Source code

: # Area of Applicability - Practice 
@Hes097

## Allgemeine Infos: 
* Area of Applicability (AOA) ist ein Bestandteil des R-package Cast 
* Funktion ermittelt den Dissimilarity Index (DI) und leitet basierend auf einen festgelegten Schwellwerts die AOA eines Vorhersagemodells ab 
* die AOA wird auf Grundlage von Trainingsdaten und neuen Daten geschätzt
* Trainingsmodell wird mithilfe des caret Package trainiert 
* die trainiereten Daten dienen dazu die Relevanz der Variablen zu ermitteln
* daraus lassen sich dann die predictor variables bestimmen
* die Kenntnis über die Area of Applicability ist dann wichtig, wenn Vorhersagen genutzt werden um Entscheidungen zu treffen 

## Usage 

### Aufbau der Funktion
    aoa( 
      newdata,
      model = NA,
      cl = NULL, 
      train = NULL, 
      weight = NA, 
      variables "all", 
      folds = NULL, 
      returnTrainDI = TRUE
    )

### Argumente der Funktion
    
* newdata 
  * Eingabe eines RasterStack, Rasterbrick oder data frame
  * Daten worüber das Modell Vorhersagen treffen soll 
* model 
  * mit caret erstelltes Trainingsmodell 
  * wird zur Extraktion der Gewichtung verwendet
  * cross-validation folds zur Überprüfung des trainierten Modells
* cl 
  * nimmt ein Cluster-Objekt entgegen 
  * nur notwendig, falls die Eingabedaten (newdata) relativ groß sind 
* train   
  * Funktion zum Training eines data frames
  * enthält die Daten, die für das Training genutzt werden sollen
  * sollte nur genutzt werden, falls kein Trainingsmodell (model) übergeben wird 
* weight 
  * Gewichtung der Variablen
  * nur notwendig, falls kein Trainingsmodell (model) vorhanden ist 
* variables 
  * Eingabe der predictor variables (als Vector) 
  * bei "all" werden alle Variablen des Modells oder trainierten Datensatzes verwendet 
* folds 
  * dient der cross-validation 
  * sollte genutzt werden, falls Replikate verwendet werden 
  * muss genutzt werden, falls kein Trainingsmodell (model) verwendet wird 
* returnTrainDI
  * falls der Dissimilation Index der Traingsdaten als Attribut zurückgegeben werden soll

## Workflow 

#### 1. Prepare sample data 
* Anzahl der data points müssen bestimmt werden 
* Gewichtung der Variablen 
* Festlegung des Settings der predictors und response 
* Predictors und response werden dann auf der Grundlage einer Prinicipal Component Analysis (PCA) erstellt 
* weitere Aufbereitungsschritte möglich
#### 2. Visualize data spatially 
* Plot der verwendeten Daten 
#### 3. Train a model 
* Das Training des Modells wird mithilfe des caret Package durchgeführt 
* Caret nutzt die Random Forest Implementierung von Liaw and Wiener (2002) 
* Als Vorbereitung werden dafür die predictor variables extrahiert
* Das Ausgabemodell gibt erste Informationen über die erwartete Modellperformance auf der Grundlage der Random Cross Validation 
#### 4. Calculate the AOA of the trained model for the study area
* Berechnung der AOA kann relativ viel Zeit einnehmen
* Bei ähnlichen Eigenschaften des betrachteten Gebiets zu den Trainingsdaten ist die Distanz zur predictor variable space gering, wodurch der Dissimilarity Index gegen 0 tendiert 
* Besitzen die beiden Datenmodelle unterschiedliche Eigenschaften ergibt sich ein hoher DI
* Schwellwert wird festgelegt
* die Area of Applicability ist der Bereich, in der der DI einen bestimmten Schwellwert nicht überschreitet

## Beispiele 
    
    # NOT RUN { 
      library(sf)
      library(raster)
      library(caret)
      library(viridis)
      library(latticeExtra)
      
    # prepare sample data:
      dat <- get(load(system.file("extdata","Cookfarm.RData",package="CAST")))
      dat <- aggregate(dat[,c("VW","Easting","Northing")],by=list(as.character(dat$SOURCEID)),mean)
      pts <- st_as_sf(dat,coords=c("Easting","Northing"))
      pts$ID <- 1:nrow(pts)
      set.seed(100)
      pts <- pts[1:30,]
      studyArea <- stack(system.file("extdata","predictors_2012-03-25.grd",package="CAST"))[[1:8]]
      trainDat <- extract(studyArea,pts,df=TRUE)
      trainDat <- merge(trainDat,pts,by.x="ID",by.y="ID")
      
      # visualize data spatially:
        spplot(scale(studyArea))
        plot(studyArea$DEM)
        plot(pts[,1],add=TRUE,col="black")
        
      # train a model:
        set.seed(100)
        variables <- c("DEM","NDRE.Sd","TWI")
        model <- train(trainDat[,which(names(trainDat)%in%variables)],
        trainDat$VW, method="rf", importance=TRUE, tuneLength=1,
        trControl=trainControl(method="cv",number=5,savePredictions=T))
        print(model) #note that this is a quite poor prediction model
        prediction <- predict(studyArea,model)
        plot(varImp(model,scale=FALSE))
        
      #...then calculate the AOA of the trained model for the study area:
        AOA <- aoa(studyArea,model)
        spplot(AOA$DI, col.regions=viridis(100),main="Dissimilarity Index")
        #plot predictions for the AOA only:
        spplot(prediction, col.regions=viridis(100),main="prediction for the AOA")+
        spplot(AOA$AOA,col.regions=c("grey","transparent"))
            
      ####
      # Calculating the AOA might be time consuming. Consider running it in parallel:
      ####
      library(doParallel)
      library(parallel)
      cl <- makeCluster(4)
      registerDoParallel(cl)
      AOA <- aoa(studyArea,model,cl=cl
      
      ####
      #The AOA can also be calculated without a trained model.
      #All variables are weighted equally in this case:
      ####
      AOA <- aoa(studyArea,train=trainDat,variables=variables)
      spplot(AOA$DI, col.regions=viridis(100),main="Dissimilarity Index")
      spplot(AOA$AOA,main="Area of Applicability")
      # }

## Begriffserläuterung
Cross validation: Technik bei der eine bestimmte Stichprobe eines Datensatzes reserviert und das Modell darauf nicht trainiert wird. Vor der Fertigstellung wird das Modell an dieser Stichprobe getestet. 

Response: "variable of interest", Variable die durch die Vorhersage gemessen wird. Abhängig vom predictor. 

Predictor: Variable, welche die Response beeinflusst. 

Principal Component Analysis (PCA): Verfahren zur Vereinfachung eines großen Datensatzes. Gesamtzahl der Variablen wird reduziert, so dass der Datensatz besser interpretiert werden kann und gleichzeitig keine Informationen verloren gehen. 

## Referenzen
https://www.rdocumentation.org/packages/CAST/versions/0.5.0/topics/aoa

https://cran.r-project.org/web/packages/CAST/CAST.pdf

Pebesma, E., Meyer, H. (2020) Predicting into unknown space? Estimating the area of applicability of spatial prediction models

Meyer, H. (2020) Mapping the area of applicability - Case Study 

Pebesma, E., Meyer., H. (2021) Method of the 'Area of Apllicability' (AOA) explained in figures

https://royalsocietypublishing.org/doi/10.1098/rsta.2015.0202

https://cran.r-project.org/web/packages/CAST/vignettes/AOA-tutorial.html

+ + + + +

__Work to be completed__: Output exactly, and only, the lines running from the one that contains "Predictor: Variable, welche" through the last line of the entries above.

__Written response__:
Predictor: Variable, welche die Response beeinflusst. 

Principal Component Analysis (PCA): Verfahren zur Vereinfachung eines großen Datensatzes. Gesamtzahl der Variablen wird reduziert, so dass der Datensatz besser interpretiert werden kann und gleichzeitig keine Informationen verloren gehen. 

## Referenzen
https://www.rdocumentation.org/packages/CAST/versions/0.5.0/topics/aoa

https://cran.r-project.org/web/packages/CAST/CAST.pdf

Pebesma, E., Meyer, H. (2020) Predicting into unknown space? Estimating the area of applicability of spatial prediction models

Meyer, H. (2020) Mapping the area of applicability - Case Study 

Pebesma, E., Meyer., H. (2021) Method of the 'Area of Apllicability' (AOA) explained in figures

https://royalsocietypublishing.org/doi/10.1098/rsta.2015.0202

https://cran.r-project.org/web/packages/CAST/vignettes/AOA-tutorial.html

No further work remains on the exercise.